## Data shown
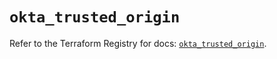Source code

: # `okta_trusted_origin`

Refer to the Terraform Registry for docs: [`okta_trusted_origin`](https://registry.terraform.io/providers/okta/okta/4.19.0/docs/resources/trusted_origin).
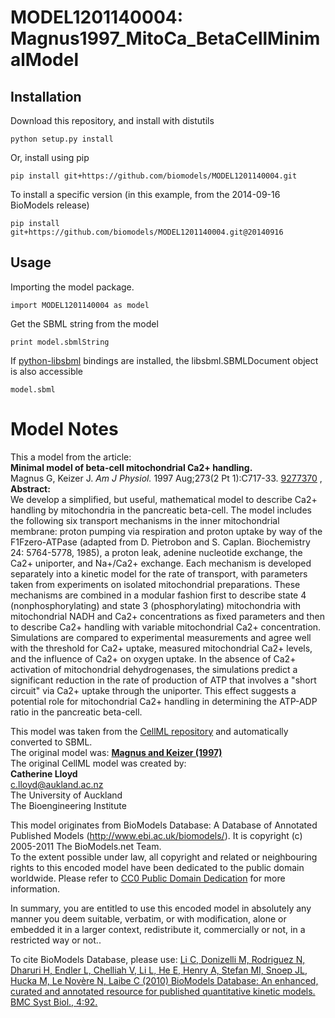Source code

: # MODEL1201140004: Magnus1997_MitoCa_BetaCellMinimalModel

## Installation

Download this repository, and install with distutils

`python setup.py install`

Or, install using pip

`pip install git+https://github.com/biomodels/MODEL1201140004.git`

To install a specific version (in this example, from the 2014-09-16 BioModels release)

`pip install git+https://github.com/biomodels/MODEL1201140004.git@20140916`

## Usage

Importing the model package.

`import MODEL1201140004 as model`

Get the SBML string from the model

`print model.sbmlString`

If [python-libsbml](https://pypi.python.org/pypi/python-libsbml) bindings are
installed, the libsbml.SBMLDocument object is also accessible

`model.sbml`


# Model Notes


This a model from the article:  
**Minimal model of beta-cell mitochondrial Ca2+ handling.**   
Magnus G, Keizer J. _Am J Physiol._ 1997 Aug;273(2 Pt 1):C717-33.
[9277370](http://www.ncbi.nlm.nih.gov/pubmed/9277370) ,  
**Abstract:**   
We develop a simplified, but useful, mathematical model to describe Ca2+
handling by mitochondria in the pancreatic beta-cell. The model includes the
following six transport mechanisms in the inner mitochondrial membrane: proton
pumping via respiration and proton uptake by way of the F1Fzero-ATPase
(adapted from D. Pietrobon and S. Caplan. Biochemistry 24: 5764-5778, 1985), a
proton leak, adenine nucleotide exchange, the Ca2+ uniporter, and Na+/Ca2+
exchange. Each mechanism is developed separately into a kinetic model for the
rate of transport, with parameters taken from experiments on isolated
mitochondrial preparations. These mechanisms are combined in a modular fashion
first to describe state 4 (nonphosphorylating) and state 3 (phosphorylating)
mitochondria with mitochondrial NADH and Ca2+ concentrations as fixed
parameters and then to describe Ca2+ handling with variable mitochondrial Ca2+
concentration. Simulations are compared to experimental measurements and agree
well with the threshold for Ca2+ uptake, measured mitochondrial Ca2+ levels,
and the influence of Ca2+ on oxygen uptake. In the absence of Ca2+ activation
of mitochondrial dehydrogenases, the simulations predict a significant
reduction in the rate of production of ATP that involves a "short circuit" via
Ca2+ uptake through the uniporter. This effect suggests a potential role for
mitochondrial Ca2+ handling in determining the ATP-ADP ratio in the pancreatic
beta-cell.

This model was taken from the [CellML
repository](http://www.cellml.org/models) and automatically converted to SBML.  
The original model was: [ **Magnus and Keizer (1997)**
](http://models.cellml.org/exposure/880c91f65d8a67d08a911659f8a344a7)  
The original CellML model was created by:  
**Catherine Lloyd**   
c.lloyd@aukland.ac.nz  
The University of Auckland  
The Bioengineering Institute  

This model originates from BioModels Database: A Database of Annotated
Published Models (http://www.ebi.ac.uk/biomodels/). It is copyright (c)
2005-2011 The BioModels.net Team.  
To the extent possible under law, all copyright and related or neighbouring
rights to this encoded model have been dedicated to the public domain
worldwide. Please refer to [CC0 Public Domain
Dedication](http://creativecommons.org/publicdomain/zero/1.0/) for more
information.

In summary, you are entitled to use this encoded model in absolutely any
manner you deem suitable, verbatim, or with modification, alone or embedded it
in a larger context, redistribute it, commercially or not, in a restricted way
or not..  
  
To cite BioModels Database, please use: [Li C, Donizelli M, Rodriguez N,
Dharuri H, Endler L, Chelliah V, Li L, He E, Henry A, Stefan MI, Snoep JL,
Hucka M, Le Novère N, Laibe C (2010) BioModels Database: An enhanced, curated
and annotated resource for published quantitative kinetic models. BMC Syst
Biol., 4:92.](http://www.ncbi.nlm.nih.gov/pubmed/20587024)


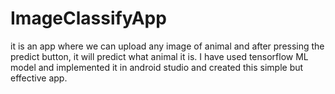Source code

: # ImageClassifyApp
it is an app where we can upload any image of animal and after pressing the predict button, it will predict what animal it is. I have used tensorflow ML model and 
implemented it in android studio and created this simple but effective app. 
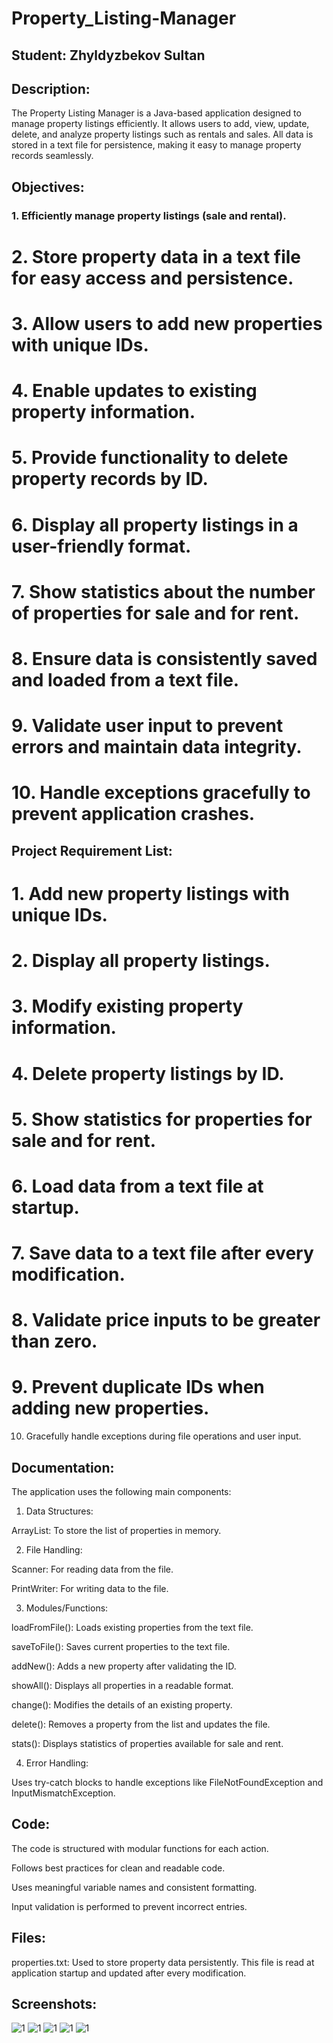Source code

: # Property_Listing-Manager

## Student: Zhyldyzbekov Sultan 



## Description:

The Property Listing Manager is a Java-based application designed to manage property listings efficiently. It allows users to add, view, update, delete, and analyze property listings such as rentals and sales. All data is stored in a text file for persistence, making it easy to manage property records seamlessly.

## Objectives:

### 1. Efficiently manage property listings (sale and rental).

# 2. Store property data in a text file for easy access and persistence.

# 3. Allow users to add new properties with unique IDs.

# 4. Enable updates to existing property information.

# 5. Provide functionality to delete property records by ID.

# 6. Display all property listings in a user-friendly format.

# 7. Show statistics about the number of properties for sale and for rent.

# 8. Ensure data is consistently saved and loaded from a text file.

# 9. Validate user input to prevent errors and maintain data integrity.

# 10. Handle exceptions gracefully to prevent application crashes.

    

## Project Requirement List:

# 1. Add new property listings with unique IDs.

# 2. Display all property listings.

# 3. Modify existing property information.

# 4. Delete property listings by ID.

# 5. Show statistics for properties for sale and for rent.

# 6. Load data from a text file at startup.

# 7. Save data to a text file after every modification.

# 8. Validate price inputs to be greater than zero.

# 9. Prevent duplicate IDs when adding new properties.

10. Gracefully handle exceptions during file operations and user input.
    

## Documentation:

The application uses the following main components:

1. Data Structures:

ArrayList<Property>: To store the list of properties in memory.

2. File Handling:

Scanner: For reading data from the file.

PrintWriter: For writing data to the file.

3. Modules/Functions:

loadFromFile(): Loads existing properties from the text file.

saveToFile(): Saves current properties to the text file.

addNew(): Adds a new property after validating the ID.

showAll(): Displays all properties in a readable format.

change(): Modifies the details of an existing property.

delete(): Removes a property from the list and updates the file.

stats(): Displays statistics of properties available for sale and rent.

4. Error Handling:

Uses try-catch blocks to handle exceptions like FileNotFoundException and InputMismatchException.


## Code:

The code is structured with modular functions for each action.

Follows best practices for clean and readable code.

Uses meaningful variable names and consistent formatting.

Input validation is performed to prevent incorrect entries.

## Files:

properties.txt: Used to store property data persistently. This file is read at application startup and updated after every modification.


## Screenshots:
![1](https://github.com/Mars1kg/Property_Listing-Manager/blob/master/1.1.png)
![1](https://github.com/Mars1kg/Property_Listing-Manager/blob/master/1.2.png)
![1](https://github.com/Mars1kg/Property_Listing-Manager/blob/master/1.3.png)
![1](https://github.com/Mars1kg/Property_Listing-Manager/blob/master/1.4.png)
![1](https://github.com/Mars1kg/Property_Listing-Manager/blob/master/1.5.png)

## Task brief
Gather all lines from the records above in which "parameters" appears.

## Written reply
rate of transport, with parameters taken from experiments on isolated
parameters and then to describe Ca2+ handling with variable mitochondrial Ca2+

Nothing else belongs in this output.